- Exercise goal
Only lines containing the string "baseline" belong in the answer; find them in the records and copy them.

- Data provided
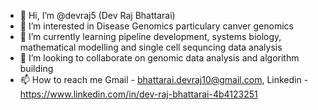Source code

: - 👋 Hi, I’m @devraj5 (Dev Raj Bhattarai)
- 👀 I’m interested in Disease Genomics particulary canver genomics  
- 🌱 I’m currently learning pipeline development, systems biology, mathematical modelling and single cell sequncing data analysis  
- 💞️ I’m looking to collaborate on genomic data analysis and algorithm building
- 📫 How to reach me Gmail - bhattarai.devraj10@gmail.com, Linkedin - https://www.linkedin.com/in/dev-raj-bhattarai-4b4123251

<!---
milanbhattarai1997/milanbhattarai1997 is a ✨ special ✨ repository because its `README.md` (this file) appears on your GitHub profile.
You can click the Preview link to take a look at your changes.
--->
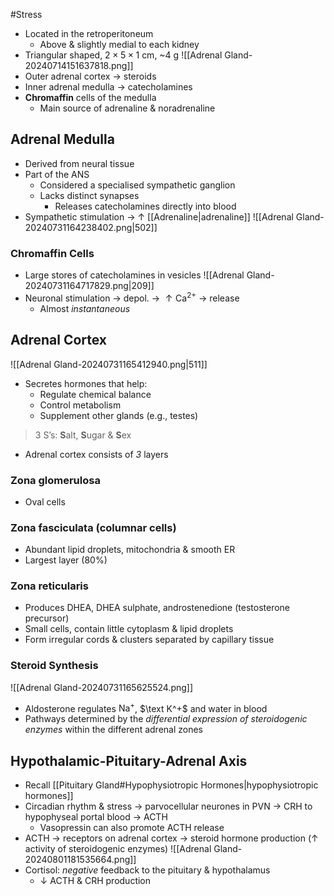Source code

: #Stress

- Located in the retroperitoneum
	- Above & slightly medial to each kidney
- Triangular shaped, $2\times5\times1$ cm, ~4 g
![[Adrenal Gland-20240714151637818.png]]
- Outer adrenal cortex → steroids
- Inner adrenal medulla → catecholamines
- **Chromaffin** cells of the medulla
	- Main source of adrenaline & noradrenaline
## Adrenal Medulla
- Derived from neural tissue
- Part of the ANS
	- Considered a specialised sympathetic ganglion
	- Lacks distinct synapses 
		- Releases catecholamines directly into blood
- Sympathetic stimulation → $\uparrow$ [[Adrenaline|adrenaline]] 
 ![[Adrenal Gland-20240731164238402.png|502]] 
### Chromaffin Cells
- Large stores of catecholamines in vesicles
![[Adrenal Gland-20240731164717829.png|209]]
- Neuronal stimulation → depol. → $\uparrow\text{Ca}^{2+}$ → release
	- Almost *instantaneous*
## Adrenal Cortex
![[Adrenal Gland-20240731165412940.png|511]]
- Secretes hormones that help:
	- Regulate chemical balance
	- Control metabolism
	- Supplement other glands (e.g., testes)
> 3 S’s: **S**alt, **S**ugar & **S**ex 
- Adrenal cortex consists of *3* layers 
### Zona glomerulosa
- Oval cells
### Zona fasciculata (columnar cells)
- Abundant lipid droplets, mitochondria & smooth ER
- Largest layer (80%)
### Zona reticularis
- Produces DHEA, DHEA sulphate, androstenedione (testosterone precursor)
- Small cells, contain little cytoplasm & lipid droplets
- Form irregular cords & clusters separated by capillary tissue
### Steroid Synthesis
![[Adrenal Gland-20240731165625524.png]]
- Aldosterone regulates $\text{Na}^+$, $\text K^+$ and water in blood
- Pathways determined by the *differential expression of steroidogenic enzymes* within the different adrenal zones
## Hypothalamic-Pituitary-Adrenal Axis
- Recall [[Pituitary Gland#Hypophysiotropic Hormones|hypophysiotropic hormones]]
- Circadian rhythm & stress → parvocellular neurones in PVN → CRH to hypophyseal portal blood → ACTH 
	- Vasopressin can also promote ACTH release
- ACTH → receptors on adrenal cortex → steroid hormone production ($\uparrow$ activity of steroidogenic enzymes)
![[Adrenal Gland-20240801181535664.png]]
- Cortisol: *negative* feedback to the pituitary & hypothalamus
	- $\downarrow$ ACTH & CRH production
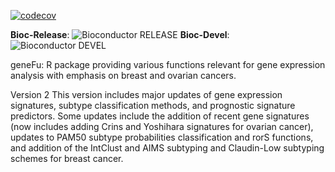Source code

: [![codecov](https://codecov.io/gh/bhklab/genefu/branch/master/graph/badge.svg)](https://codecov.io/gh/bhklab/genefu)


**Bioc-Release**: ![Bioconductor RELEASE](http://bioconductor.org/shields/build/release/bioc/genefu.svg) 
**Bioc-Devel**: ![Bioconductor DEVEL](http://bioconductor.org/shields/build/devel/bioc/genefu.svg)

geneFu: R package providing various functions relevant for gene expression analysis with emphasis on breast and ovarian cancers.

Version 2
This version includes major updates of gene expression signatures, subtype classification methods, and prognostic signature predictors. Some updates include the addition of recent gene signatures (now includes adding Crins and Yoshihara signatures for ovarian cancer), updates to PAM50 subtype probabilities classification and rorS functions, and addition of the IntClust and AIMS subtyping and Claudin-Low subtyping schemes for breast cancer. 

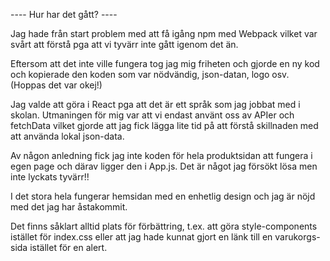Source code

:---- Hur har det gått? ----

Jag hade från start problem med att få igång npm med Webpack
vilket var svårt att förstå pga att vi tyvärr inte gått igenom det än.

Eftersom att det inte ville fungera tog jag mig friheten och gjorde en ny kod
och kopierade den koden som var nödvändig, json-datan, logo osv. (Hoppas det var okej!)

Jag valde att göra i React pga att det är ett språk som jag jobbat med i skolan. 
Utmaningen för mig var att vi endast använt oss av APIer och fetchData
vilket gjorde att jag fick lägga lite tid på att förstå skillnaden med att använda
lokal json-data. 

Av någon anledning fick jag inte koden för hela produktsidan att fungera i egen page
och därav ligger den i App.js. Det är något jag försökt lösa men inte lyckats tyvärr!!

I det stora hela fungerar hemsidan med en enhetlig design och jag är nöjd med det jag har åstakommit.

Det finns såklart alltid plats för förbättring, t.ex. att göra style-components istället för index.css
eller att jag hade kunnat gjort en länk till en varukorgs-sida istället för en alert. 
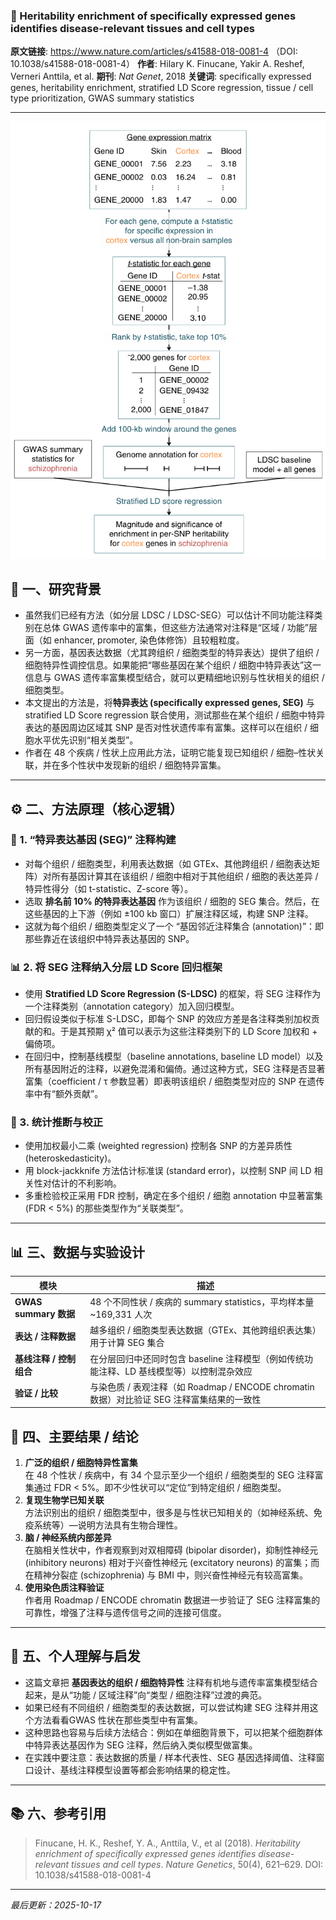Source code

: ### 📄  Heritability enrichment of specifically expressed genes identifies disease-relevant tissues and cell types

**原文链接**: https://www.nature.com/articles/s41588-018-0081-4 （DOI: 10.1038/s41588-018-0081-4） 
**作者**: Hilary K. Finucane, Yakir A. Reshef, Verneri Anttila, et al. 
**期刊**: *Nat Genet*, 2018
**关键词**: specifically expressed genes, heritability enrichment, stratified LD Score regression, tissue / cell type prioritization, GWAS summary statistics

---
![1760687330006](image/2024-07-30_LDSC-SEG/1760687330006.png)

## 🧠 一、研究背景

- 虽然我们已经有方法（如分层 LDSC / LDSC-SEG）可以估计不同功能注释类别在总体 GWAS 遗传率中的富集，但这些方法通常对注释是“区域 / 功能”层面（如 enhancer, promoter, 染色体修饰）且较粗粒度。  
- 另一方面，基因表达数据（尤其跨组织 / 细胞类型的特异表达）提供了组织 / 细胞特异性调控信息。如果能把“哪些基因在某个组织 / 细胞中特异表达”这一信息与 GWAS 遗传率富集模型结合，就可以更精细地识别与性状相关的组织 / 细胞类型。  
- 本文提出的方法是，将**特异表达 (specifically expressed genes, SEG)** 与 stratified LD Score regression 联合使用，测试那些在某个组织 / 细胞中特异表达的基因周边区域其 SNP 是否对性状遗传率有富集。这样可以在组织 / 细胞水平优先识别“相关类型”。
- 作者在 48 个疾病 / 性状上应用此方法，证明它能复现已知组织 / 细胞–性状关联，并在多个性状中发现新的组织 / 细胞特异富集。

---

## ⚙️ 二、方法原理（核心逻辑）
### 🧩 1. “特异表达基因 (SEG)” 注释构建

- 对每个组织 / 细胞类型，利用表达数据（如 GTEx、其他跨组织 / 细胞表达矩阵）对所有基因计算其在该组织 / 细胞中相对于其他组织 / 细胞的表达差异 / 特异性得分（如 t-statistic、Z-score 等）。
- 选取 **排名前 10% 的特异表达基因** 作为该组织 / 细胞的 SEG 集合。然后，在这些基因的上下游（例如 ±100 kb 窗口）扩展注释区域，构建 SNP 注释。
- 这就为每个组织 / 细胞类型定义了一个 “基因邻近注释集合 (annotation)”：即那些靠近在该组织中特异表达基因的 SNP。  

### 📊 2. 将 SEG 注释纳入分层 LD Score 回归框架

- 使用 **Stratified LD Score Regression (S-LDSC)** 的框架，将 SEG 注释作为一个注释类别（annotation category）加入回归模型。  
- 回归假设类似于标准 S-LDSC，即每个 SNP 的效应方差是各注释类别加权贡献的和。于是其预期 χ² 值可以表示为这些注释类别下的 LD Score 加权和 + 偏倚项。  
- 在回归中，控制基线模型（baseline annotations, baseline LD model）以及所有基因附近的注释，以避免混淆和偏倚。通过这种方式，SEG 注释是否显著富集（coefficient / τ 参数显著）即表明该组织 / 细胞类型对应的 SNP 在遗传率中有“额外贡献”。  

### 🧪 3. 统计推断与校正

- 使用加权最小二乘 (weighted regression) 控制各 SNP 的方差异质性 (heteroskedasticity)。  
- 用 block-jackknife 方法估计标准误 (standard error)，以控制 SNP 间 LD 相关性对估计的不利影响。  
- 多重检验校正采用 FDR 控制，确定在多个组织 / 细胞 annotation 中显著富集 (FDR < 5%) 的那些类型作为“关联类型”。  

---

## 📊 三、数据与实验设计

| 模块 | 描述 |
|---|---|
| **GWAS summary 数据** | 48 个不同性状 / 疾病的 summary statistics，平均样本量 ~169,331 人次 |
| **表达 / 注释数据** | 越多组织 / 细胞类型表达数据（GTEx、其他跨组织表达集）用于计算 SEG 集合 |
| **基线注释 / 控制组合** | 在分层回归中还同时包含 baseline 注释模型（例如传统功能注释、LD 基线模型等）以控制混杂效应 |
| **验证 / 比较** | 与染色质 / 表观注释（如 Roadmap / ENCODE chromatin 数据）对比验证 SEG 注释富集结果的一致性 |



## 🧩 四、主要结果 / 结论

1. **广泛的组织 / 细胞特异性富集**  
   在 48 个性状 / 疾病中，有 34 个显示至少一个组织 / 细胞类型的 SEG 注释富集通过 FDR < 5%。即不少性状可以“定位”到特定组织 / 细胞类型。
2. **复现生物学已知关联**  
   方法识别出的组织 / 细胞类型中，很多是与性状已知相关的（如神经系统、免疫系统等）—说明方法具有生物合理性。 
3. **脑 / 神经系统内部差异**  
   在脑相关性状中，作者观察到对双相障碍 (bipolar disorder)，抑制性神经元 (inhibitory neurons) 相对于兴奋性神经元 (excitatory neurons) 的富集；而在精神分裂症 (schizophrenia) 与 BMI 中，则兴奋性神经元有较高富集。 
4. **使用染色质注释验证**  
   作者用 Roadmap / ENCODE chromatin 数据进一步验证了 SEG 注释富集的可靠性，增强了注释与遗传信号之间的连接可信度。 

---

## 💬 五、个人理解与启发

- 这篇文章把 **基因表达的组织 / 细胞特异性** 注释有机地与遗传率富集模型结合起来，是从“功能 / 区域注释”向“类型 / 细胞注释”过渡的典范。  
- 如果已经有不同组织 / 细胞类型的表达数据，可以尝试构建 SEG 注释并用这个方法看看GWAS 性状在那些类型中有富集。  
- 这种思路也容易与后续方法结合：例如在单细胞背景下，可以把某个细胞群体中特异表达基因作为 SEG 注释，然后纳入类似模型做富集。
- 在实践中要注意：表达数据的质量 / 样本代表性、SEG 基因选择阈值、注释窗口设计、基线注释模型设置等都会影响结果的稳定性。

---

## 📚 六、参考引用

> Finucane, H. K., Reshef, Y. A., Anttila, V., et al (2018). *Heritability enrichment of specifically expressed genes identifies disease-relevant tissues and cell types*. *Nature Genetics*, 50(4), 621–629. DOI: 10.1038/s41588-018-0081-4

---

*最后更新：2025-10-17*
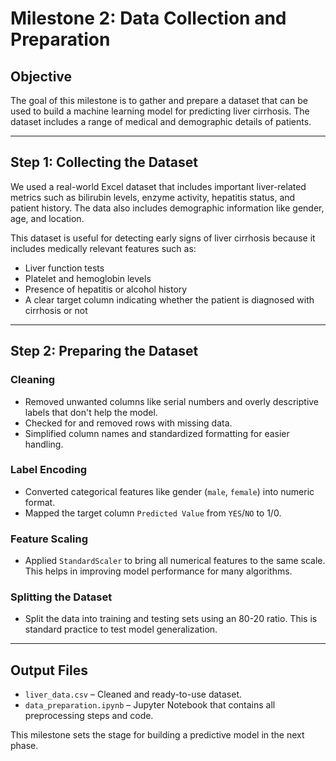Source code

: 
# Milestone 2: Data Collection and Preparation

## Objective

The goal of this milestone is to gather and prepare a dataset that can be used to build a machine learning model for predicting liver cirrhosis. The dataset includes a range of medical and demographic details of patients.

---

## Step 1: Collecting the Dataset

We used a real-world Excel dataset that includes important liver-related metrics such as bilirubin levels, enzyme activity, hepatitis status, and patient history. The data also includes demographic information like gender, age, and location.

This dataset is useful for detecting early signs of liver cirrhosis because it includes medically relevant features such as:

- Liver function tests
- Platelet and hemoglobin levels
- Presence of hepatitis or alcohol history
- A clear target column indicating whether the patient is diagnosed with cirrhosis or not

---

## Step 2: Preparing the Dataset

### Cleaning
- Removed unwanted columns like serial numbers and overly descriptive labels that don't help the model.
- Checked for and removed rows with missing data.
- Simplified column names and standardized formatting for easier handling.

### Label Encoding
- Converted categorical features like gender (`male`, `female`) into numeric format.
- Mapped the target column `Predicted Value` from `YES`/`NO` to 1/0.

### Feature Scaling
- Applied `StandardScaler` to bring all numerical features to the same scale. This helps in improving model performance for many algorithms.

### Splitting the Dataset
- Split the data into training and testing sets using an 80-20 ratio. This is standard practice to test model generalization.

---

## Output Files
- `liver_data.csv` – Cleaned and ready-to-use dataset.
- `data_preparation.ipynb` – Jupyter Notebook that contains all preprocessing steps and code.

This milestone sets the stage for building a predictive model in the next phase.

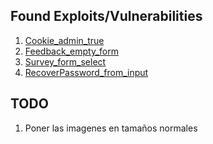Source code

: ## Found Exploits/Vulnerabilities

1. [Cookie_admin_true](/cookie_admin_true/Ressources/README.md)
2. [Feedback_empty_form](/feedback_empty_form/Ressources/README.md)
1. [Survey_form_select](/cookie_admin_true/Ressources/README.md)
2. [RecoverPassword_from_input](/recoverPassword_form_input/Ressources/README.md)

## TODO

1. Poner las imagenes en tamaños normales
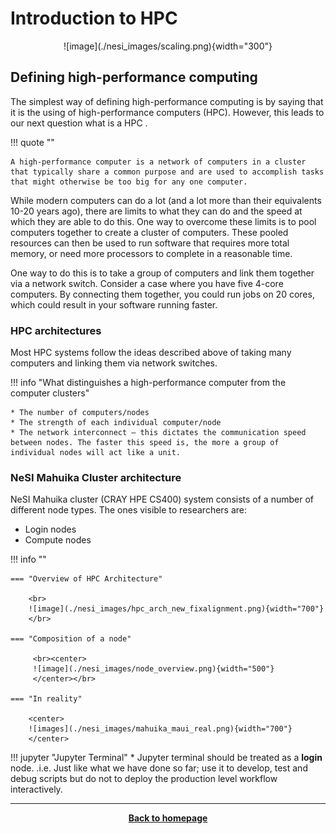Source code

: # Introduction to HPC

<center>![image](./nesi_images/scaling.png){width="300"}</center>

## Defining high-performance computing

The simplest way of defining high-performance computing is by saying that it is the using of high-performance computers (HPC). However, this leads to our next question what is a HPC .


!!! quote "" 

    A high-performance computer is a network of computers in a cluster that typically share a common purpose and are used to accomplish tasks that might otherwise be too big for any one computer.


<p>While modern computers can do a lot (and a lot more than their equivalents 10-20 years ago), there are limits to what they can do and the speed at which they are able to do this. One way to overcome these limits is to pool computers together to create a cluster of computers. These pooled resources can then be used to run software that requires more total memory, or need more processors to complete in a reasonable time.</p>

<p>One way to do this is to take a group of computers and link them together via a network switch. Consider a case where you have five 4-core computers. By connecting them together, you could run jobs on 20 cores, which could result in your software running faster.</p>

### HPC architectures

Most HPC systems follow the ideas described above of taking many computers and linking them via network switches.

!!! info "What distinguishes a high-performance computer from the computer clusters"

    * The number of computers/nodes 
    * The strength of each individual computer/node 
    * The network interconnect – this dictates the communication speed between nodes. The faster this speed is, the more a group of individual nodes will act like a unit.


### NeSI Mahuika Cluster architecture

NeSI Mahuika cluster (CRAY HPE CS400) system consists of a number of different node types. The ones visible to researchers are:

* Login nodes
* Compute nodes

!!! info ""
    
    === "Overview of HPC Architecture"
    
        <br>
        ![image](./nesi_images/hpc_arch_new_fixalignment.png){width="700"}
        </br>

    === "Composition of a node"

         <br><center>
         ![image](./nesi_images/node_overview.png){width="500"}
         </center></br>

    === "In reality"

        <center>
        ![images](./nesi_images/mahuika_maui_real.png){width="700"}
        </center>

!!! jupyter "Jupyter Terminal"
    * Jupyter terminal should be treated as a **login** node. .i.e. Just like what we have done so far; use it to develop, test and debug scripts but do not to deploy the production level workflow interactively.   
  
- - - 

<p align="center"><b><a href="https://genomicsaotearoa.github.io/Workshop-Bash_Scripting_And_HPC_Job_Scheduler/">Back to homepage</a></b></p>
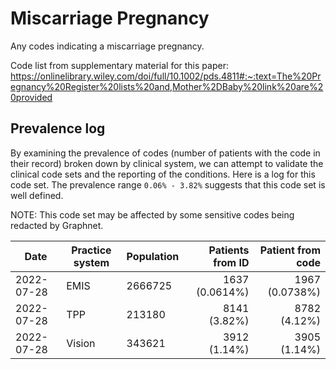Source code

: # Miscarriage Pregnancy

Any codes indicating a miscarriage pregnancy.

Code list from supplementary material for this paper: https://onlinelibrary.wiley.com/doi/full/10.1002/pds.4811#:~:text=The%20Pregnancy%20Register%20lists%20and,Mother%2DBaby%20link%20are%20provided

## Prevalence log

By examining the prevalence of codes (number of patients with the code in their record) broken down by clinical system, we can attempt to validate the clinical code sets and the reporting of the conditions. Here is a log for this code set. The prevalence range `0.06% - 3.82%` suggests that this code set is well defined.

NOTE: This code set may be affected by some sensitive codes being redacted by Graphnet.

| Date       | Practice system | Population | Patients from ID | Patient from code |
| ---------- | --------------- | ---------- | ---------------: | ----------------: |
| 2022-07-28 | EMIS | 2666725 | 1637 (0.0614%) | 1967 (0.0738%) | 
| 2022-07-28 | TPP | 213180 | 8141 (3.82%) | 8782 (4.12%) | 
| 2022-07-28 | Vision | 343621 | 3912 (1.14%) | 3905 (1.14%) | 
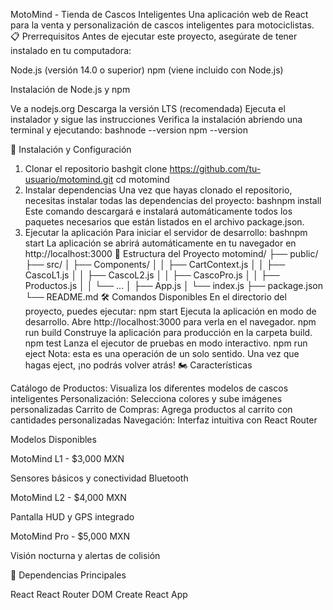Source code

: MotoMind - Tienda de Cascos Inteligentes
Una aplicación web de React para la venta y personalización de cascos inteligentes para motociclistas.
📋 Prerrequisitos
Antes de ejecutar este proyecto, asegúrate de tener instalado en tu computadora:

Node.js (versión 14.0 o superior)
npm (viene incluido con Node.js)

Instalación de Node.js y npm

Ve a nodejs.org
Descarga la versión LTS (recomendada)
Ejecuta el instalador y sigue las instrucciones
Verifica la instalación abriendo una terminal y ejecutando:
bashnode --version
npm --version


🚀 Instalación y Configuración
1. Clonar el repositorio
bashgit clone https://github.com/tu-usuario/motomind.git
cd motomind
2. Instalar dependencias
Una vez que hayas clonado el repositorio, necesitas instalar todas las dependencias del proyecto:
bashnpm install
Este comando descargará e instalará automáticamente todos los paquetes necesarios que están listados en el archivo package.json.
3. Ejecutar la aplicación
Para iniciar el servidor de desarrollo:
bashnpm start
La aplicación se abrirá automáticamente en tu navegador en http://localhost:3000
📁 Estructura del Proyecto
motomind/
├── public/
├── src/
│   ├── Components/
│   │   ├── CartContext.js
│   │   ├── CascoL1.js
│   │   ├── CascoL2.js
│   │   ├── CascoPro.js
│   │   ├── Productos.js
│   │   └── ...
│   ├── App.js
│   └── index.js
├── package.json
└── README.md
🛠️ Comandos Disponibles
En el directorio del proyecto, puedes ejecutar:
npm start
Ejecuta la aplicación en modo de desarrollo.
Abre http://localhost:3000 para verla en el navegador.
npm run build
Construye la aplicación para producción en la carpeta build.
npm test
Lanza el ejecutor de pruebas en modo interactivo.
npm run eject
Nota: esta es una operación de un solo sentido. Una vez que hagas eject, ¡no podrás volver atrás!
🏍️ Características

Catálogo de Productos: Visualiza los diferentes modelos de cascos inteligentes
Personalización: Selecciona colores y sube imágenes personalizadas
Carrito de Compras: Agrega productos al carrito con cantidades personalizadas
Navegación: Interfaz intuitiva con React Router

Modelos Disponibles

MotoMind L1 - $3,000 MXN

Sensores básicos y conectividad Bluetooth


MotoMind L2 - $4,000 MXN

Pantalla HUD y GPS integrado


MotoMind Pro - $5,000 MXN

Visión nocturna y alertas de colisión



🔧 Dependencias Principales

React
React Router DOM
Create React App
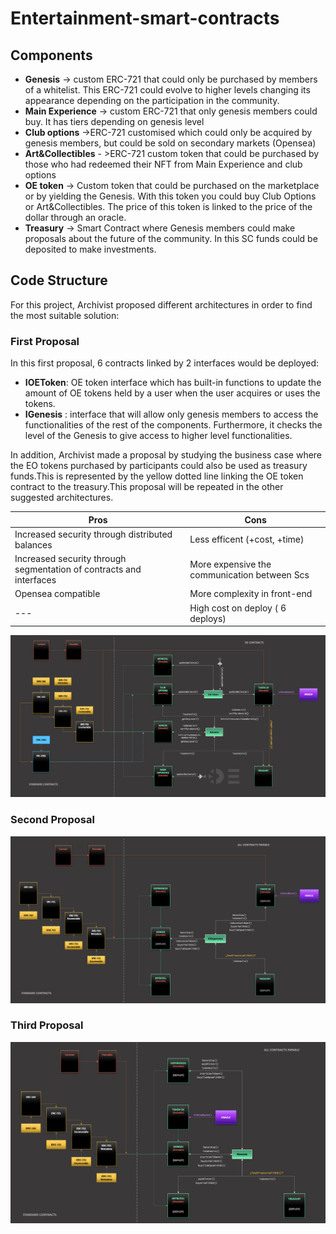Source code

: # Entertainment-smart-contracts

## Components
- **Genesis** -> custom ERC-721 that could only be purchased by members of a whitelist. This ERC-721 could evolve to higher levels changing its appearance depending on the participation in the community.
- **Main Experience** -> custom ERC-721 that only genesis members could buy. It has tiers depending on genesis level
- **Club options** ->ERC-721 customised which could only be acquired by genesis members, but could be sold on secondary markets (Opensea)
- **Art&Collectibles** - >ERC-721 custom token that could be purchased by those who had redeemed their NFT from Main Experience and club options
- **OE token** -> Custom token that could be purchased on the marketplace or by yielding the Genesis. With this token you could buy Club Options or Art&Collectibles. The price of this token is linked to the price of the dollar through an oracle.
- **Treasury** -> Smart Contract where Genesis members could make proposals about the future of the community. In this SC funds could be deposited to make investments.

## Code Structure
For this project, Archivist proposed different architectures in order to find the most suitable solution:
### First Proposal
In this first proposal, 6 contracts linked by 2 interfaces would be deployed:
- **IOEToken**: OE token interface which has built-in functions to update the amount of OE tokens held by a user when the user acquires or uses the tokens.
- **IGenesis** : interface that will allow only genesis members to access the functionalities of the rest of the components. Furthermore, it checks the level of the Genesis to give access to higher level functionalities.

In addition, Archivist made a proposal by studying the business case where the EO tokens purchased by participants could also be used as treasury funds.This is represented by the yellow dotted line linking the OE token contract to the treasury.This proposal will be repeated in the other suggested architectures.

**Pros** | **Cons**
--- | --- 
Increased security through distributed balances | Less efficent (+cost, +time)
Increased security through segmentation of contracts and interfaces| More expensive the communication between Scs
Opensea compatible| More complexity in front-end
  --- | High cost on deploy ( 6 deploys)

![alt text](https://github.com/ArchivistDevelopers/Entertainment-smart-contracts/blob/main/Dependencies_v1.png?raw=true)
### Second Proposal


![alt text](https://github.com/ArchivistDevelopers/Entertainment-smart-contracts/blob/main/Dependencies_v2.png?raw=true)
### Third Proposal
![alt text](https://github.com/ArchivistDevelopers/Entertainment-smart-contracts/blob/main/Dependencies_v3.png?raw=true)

- Your solution
- 在回归中，控制基线模型（baseline annotations, baseline LD model）以及所有基因附近的注释，以避免混淆和偏倚。通过这种方式，SEG 注释是否显著富集（coefficient / τ 参数显著）即表明该组织 / 细胞类型对应的 SNP 在遗传率中有“额外贡献”。  
| **基线注释 / 控制组合** | 在分层回归中还同时包含 baseline 注释模型（例如传统功能注释、LD 基线模型等）以控制混杂效应 |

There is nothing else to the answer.